[Saved data entries]
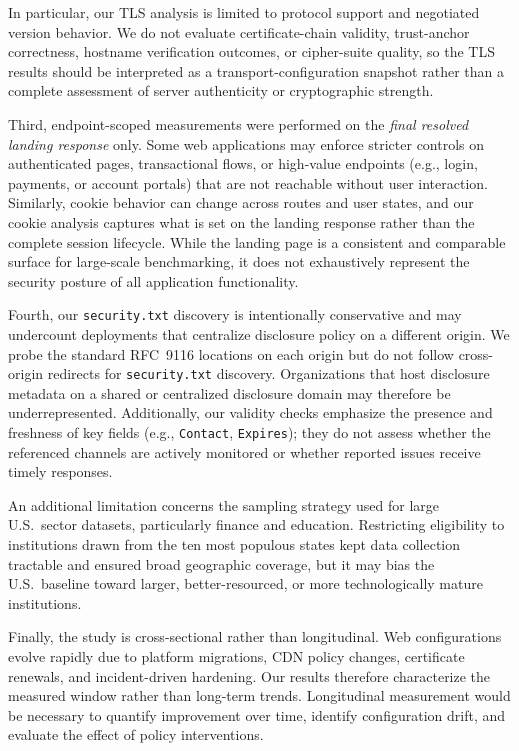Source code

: \documentclass[a4paper,fleqn]{cas-sc}
\begin{document}
In particular, our TLS analysis is limited to protocol support and negotiated version behavior. We do not evaluate certificate-chain validity, trust-anchor correctness, hostname verification outcomes, or cipher-suite quality, so the TLS results should be interpreted as a transport-configuration snapshot rather than a complete assessment of server authenticity or cryptographic strength.

Third, endpoint-scoped measurements were performed on the \emph{final resolved landing response} only. 
Some web applications may enforce stricter controls on authenticated pages, transactional flows, or high-value endpoints (e.g., login, payments, or account portals) that are not reachable without user interaction. 
Similarly, cookie behavior can change across routes and user states, and our cookie analysis captures what is set on the landing response rather than the complete session lifecycle. 
While the landing page is a consistent and comparable surface for large-scale benchmarking, it does not exhaustively represent the security posture of all application functionality.

Fourth, our \texttt{security.txt} discovery is intentionally conservative and may undercount deployments that centralize disclosure policy on a different origin. 
We probe the standard RFC~9116 locations on each origin but do not follow cross-origin redirects for \texttt{security.txt} discovery. 
Organizations that host disclosure metadata on a shared or centralized disclosure domain may therefore be underrepresented. 
Additionally, our validity checks emphasize the presence and freshness of key fields (e.g., \texttt{Contact}, \texttt{Expires}); they do not assess whether the referenced channels are actively monitored or whether reported issues receive timely responses.

An additional limitation concerns the sampling strategy used for large U.S.\ sector datasets, particularly finance and education. Restricting eligibility to institutions drawn from the ten most populous states kept data collection tractable and ensured broad geographic coverage, but it may bias the U.S.\ baseline toward larger, better-resourced, or more technologically mature institutions. 

Finally, the study is cross-sectional rather than longitudinal. 
Web configurations evolve rapidly due to platform migrations, CDN policy changes, certificate renewals, and incident-driven hardening. 
Our results therefore characterize the measured window rather than long-term trends. 
Longitudinal measurement would be necessary to quantify improvement over time, identify configuration drift, and evaluate the effect of policy interventions.
\end{document}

◆ THE PROBLEM ◆
Copy out all the data exactly; skip the pictures.

◆ ANSWER TO THIS PROBLEM ◆
Source code

: \documentclass[a4paper,fleqn]{cas-sc}
\begin{document}
In particular, our TLS analysis is limited to protocol support and negotiated version behavior. We do not evaluate certificate-chain validity, trust-anchor correctness, hostname verification outcomes, or cipher-suite quality, so the TLS results should be interpreted as a transport-configuration snapshot rather than a complete assessment of server authenticity or cryptographic strength.

Third, endpoint-scoped measurements were performed on the \emph{final resolved landing response} only. 
Some web applications may enforce stricter controls on authenticated pages, transactional flows, or high-value endpoints (e.g., login, payments, or account portals) that are not reachable without user interaction. 
Similarly, cookie behavior can change across routes and user states, and our cookie analysis captures what is set on the landing response rather than the complete session lifecycle. 
While the landing page is a consistent and comparable surface for large-scale benchmarking, it does not exhaustively represent the security posture of all application functionality.

Fourth, our \texttt{security.txt} discovery is intentionally conservative and may undercount deployments that centralize disclosure policy on a different origin. 
We probe the standard RFC~9116 locations on each origin but do not follow cross-origin redirects for \texttt{security.txt} discovery. 
Organizations that host disclosure metadata on a shared or centralized disclosure domain may therefore be underrepresented. 
Additionally, our validity checks emphasize the presence and freshness of key fields (e.g., \texttt{Contact}, \texttt{Expires}); they do not assess whether the referenced channels are actively monitored or whether reported issues receive timely responses.

An additional limitation concerns the sampling strategy used for large U.S.\ sector datasets, particularly finance and education. Restricting eligibility to institutions drawn from the ten most populous states kept data collection tractable and ensured broad geographic coverage, but it may bias the U.S.\ baseline toward larger, better-resourced, or more technologically mature institutions. 

Finally, the study is cross-sectional rather than longitudinal. 
Web configurations evolve rapidly due to platform migrations, CDN policy changes, certificate renewals, and incident-driven hardening. 
Our results therefore characterize the measured window rather than long-term trends. 
Longitudinal measurement would be necessary to quantify improvement over time, identify configuration drift, and evaluate the effect of policy interventions.
\end{document}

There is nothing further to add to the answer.